On Reddit, people often share their experiences across multiple comments or posts. To make this information more accessible, our AI gathers all of those scattered pieces into a single, easy-to-read summary and timeline. All system prompts are noted on the prompts page.

Sometimes AI can hallucinate or state things that are not true. But generally, the summarised stories are accurate reflections of the original comments by users.
Authenticity Assessment: Not Suspicious

Based on the provided comments, the account appears authentic. There are no serious red flags suggesting it is a bot or an inauthentic user.

The comments display a consistent, nuanced, and personal perspective that aligns with a desister's experience.

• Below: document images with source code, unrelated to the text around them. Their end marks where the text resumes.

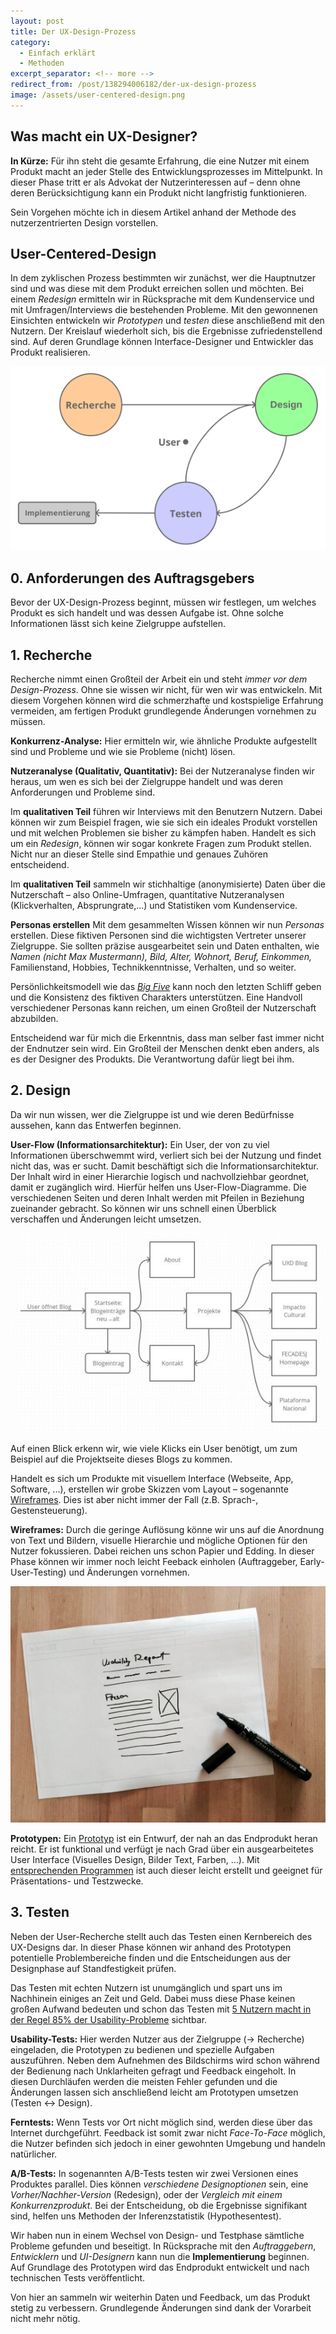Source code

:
 ```yaml
---
layout: post
title: Der UX-Design-Prozess
category:
  - Einfach erklärt
  - Methoden
excerpt_separator: <!-- more -->
redirect_from: /post/138294006182/der-ux-design-prozess
image: /assets/user-centered-design.png
---
```


## Was macht ein UX-Designer?

**In Kürze:** Für ihn steht die ge­samte Erfahrung, die eine Nutzer mit einem Produkt macht an jeder Stelle des Entwicklungsprozesses im Mittelpunkt. In dieser Phase tritt er als Advokat der Nutzerinteressen auf – denn ohne deren Berücksichtigung kann ein Produkt nicht langfristig funktionieren.

Sein Vorgehen möchte ich in diesem Artikel anhand der Methode des nutzerzentrierten Design vorstellen.<!-- more -->

## User-Centered-Design

In dem zyklischen Prozess bestimmten wir zunächst, wer die Hauptnutzer sind und was diese mit dem Produkt erreichen sollen und möchten. Bei einem _Redesign_ ermitteln wir in Rücksprache mit dem Kundenservice und mit Umfragen/Interviews die bestehenden Probleme. Mit den gewonnenen Einsichten entwickeln wir _Prototypen_ und _testen_ diese anschließend mit den Nutzern. Der Kreislauf wiederholt sich, bis die Ergebnisse zufriedenstellend sind. Auf deren Grundlage können Interface-Designer und Entwickler das Produkt realisieren.

![User Centered Design](/assets/user-centered-design.png)

## 0. Anforderungen des Auftragsgebers

Bevor der UX-Design-Prozess beginnt, müssen wir festlegen, um welches Produkt es sich handelt und was dessen Aufgabe ist. Ohne solche Informationen lässt sich keine Zielgruppe aufstellen.

## 1. Recherche

Recherche nimmt einen Großteil der Arbeit ein und steht _immer vor dem Design-Prozess_. Ohne sie wissen wir nicht, für wen wir was entwickeln. Mit diesem Vorgehen können wird die schmerzhafte und kostspielige Erfahrung vermeiden, am fertigen Produkt grundlegende Änderungen vornehmen zu müssen.

**Konkurrenz-Analyse:** Hier ermitteln wir, wie ähnliche Produkte aufgestellt sind und Probleme und wie sie Probleme (nicht) lösen.

**Nutzeranalyse (Qualitativ, Quantitativ):** Bei der Nutzeranalyse finden wir heraus, um wen es sich bei der Zielgruppe handelt und was deren Anforderungen und Probleme sind.

Im **qualitativen Teil** führen wir Interviews mit den Benutzern Nutzern. Dabei können wir zum Beispiel fragen, wie sie sich ein ideales Produkt vorstellen und mit welchen Problemen sie bisher zu kämpfen haben. Handelt es sich um ein _Redesign_, können wir sogar konkrete Fragen zum Produkt stellen. Nicht nur an dieser Stelle sind Empathie und genaues Zuhören entscheidend.

Im **qualitativen Teil** sammeln wir stichhaltige (anonymisierte) Daten über die Nutzerschaft – also Online-Umfragen, quantitative Nutzeranalysen (Klickverhalten, Absprungrate,...) und Statistiken vom Kundenservice.

**Personas erstellen** Mit dem gesammelten Wissen können wir nun  _Personas_ erstellen. Diese fiktiven Personen sind die wichtigsten Vertreter unserer Zielgruppe. Sie sollten präzise ausgearbeitet sein und Daten enthalten, wie _Namen (nicht Max Mustermann), Bild, Alter, Wohnort, Beruf, Einkommen,_ Familienstand, Hobbies, Technikkenntnisse, Verhalten, und so weiter.

Persönlichkeitsmodell wie das [_Big Five_](https://en.wikipedia.org/wiki/Big_Five_personality_traits) kann noch den letzten Schliff geben und die Konsistenz des fiktiven Charakters unterstützen. Eine Handvoll verschiedener Personas kann reichen, um einen Großteil der Nutzerschaft abzubilden.

Entscheidend war für mich die Erkenntnis, dass man selber fast immer nicht der Endnutzer sein wird. Ein Großteil der Menschen denkt eben anders, als es der Designer des Produkts. Die Verantwortung dafür liegt bei ihm.

## 2. Design

Da wir nun wissen, wer die Zielgruppe ist und wie deren Bedürfnisse aussehen, kann das Entwerfen beginnen.

**User-Flow (Informationsarchitektur):** Ein User, der von zu viel Informationen überschwemmt wird, verliert sich bei der Nutzung und findet nicht das, was er sucht. Damit beschäftigt sich die Informationsarchitektur. Der Inhalt wird in einer Hierarchie logisch und nachvollziehbar geordnet, damit er zugänglich wird. Hierfür helfen uns User-Flow-Diagramme. Die verschiedenen Seiten und deren Inhalt werden mit Pfeilen in Beziehung zueinander gebracht. So können wir uns schnell einen Überblick verschaffen und Änderungen leicht umsetzen.

![Flow Chart](/assets/blog-flow-chart.jpg)

Auf einen Blick erkenn wir, wie viele Klicks ein User benötigt, um zum Beispiel auf die Projektseite dieses Blogs zu kommen.

Handelt es sich um Produkte mit visuellem Interface (Webseite, App, Software, ...), erstellen wir grobe Skizzen vom Layout – sogenannte [Wireframes](/wireframe-mockup-prototyp). Dies ist aber nicht immer der Fall (z.B. Sprach-, Gestensteuerung).

**Wireframes:** Durch die geringe Auflösung könne wir uns auf die Anordnung von Text und Bildern, visuelle Hierarchie und mögliche Optionen für den Nutzer fokussieren. Dabei reichen uns schon Papier und Edding. In dieser Phase können wir immer noch leicht Feeback einholen (Auftraggeber, Early-User-Testing) und Änderungen vornehmen.

![Wireframe](/assets/wireframe.jpg)

**Prototypen:** Ein [Prototyp](/wireframe-mockup-prototyp) ist ein Entwurf, der nah an das Endprodukt heran reicht. Er ist funktional und verfügt je nach Grad über ein ausgearbeitetes User Interface (Visuelles Design, Bilder Text, Farben, ...). Mit [entsprechenden Programmen](wireframe-mockup-prototyp) ist auch dieser leicht erstellt und geeignet für Präsentations- und Testzwecke.

## 3. Testen

Neben der User-Recherche stellt auch das Testen einen Kernbereich des UX-Designs dar. In dieser Phase können wir anhand des Prototypen potentielle Problembereiche finden und die Entscheidungen aus der Designphase auf Standfestigkeit prüfen.

Das Testen mit echten Nutzern ist unumgänglich und spart uns im Nachhinein einiges an Zeit und Geld. Dabei muss diese Phase keinen großen Aufwand bedeuten und schon das Testen mit [5 Nutzern macht in der Regel 85% der Usability-Probleme](https://www.nngroup.com/articles/why-you-only-need-to-test-with-5-users/) sichtbar.

**Usability-Tests:** Hier werden Nutzer aus der Zielgruppe (→ Recherche) eingeladen, die Prototypen zu bedienen und spezielle Aufgaben auszuführen. Neben dem Aufnehmen des Bildschirms wird schon während der Bedienung nach Unklarheiten gefragt und Feedback eingeholt. In diesen Durchläufen werden die meisten Fehler gefunden und die Änderungen lassen sich anschließend leicht am Prototypen umsetzen (Testen ↔ Design).

**Ferntests:** Wenn Tests vor Ort nicht möglich sind, werden diese über das Internet durchgeführt. Feedback ist somit zwar nicht _Face-To-Face_ möglich, die Nutzer befinden sich jedoch in einer gewohnten Umgebung und handeln natürlicher.

**A/B-Tests:** In sogenannten A/B-Tests testen wir zwei Versionen eines Produktes parallel. Dies können _verschiedene Designoptionen_ sein, eine _Vorher/Nachher-Version_ (Redesign), oder der _Vergleich mit einem Konkurrenzprodukt_. Bei der Entscheidung, ob die Ergebnisse signifikant sind, helfen uns Methoden der Inferenzstatistik (Hypothesentest).

Wir haben nun in einem Wechsel von Design- und Testphase sämtliche Probleme gefunden und beseitigt. In Rücksprache mit den _Auftraggebern_, _Entwicklern_ und _UI-Designern_ kann nun die **Implementierung** beginnen. Auf Grundlage des Prototypen wird das Endprodukt entwickelt und nach technischen Tests veröffentlicht.

Von hier an sammeln wir weiterhin Daten und Feedback, um das Produkt stetig zu verbessern. Grundlegende Änderungen sind dank der Vorarbeit nicht mehr nötig.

The user expresses a complex understanding of gender, shares personal anecdotes, and offers empathetic advice, all of which are indicative of a real person reflecting on their own journey. The passion and frustration present are consistent with the stated experiences of detransitioners and desisters.

About me

I started feeling out of place as a girl when my male friends stopped including me. I thought becoming a man was the only way to be happy and escape my discomfort with puberty. I almost pursued hormones, but I realized I was trying to escape my body and low self-esteem, not change my gender. Now I know I can just be a masculine woman with short hair and guy friends. I'm grateful I didn't make permanent changes and have found peace by accepting myself as I am.

My detransition story

My whole journey with gender started when I was a kid. I never really connected with other girls. All my friends were boys, and that was fine until we got a bit older and everyone started to care about that stuff. I stopped getting invited to birthday parties and events just because I was a girl. It made me feel deeply lonely and left out, and I started to wish, sometimes desperately, that I had been born a boy. I thought that would solve everything and finally let me fit in.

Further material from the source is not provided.